The answer lies in the secrets gradually revealed about his lover, Hanna Schmitz, played by Kate Winslet with the guarded vulnerability of a wounded animal. Years after their summer fling, Berg sees her again in an unexpected place, when law professor Rohl (Bruno Ganz) takes his class to the war-crimes trial of a group of female concentration camp guards. Schmitz chooses to take the lion's share of the blame in order to cover up another secret. Fiennes' grim perma-pout is the result of his own guilt during the years of her imprisonment.
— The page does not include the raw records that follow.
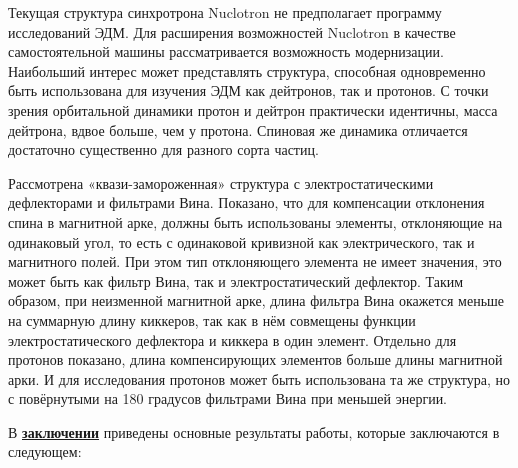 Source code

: \par Текущая структура синхротрона Nuclotron не предполагает программу исследований ЭДМ. Для расширения возможностей Nuclotron в качестве самостоятельной машины рассматривается возможность модернизации. Наибольший интерес может представлять структура, способная одновременно быть использована для изучения ЭДМ как дейтронов, так и протонов. С точки зрения орбитальной динамики протон и дейтрон практически идентичны, масса дейтрона, вдвое больше, чем у протона. Спиновая же динамика отличается достаточно существенно для разного сорта частиц. 

\noindent Рассмотрена «квази-замороженная» структура с электростатическими дефлекторами и фильтрами Вина. Показано, что для компенсации отклонения спина в магнитной арке, должны быть использованы элементы, отклоняющие на одинаковый угол, то есть с одинаковой кривизной как электрического, так и магнитного полей. При этом тип отклоняющего элемента не имеет значения, это может быть как фильтр Вина, так и электростатический дефлектор. Таким образом, при неизменной магнитной арке, длина фильтра Вина окажется меньше на суммарную длину киккеров, так как в нём совмещены функции электростатического дефлектора и киккера в один элемент. Отдельно для протонов показано, длина компенсирующих элементов больше длины магнитной арки. И для исследования протонов может быть использована та же структура, но с повёрнутыми на 180 градусов фильтрами Вина при меньшей энергии. \cite{Kolokolchikov:2021trans}

\FloatBarrier
{}                                  %

В \underline{\textbf{заключении}} приведены основные результаты работы, которые заключаются в следующем:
In the hands of director Stephen Daldry, Bernhard Schlink's slim, unsentimental novel swells with self-important melodrama. As with The Hours, he adapts his source like a novice book-club reader horrified at the prospect of criticizing a single period in a proclaimed classic. The material is smothered with respect, nearly drained of life by the orange glow of its oh-so-tasteful cinematography.
To his credit, Daldry confronts the dilemmas of post-Holocaust Germany with ambiguity intact, questioning how a country can re-engage with the world after having atrocities committed in its name, and on a more personal level, searching for a reaction when someone we love turns out to be capable of monstrous acts. But in the film these become philosophy class exercises, conundrums posed not to plumb the soul but to make a self-satisfied audience pleased with themselves for having dealt with them, then moves on to the more important work of Oscar-friendly weepiness.
For all of the important questions it may raise, what sticks in the mind is not the movie's self-flagellating second half, but the sexual escapades of its first. Winslet refuses to succumb to the film's gauzy sentimentality, imbuing Hanna with a strength cracking under the strain of guilt and doubt. In an almost constant state of undress, she seems to be willing herself to a state of self-delusion, trying to convince herself to move past what she's been responsible for. While the film may culminate in a finger-wagging lecture to Fiennes by camp survivor Lena Olin, it's in the contradictory urges on Winslet's face that we see the messy reality of human nature.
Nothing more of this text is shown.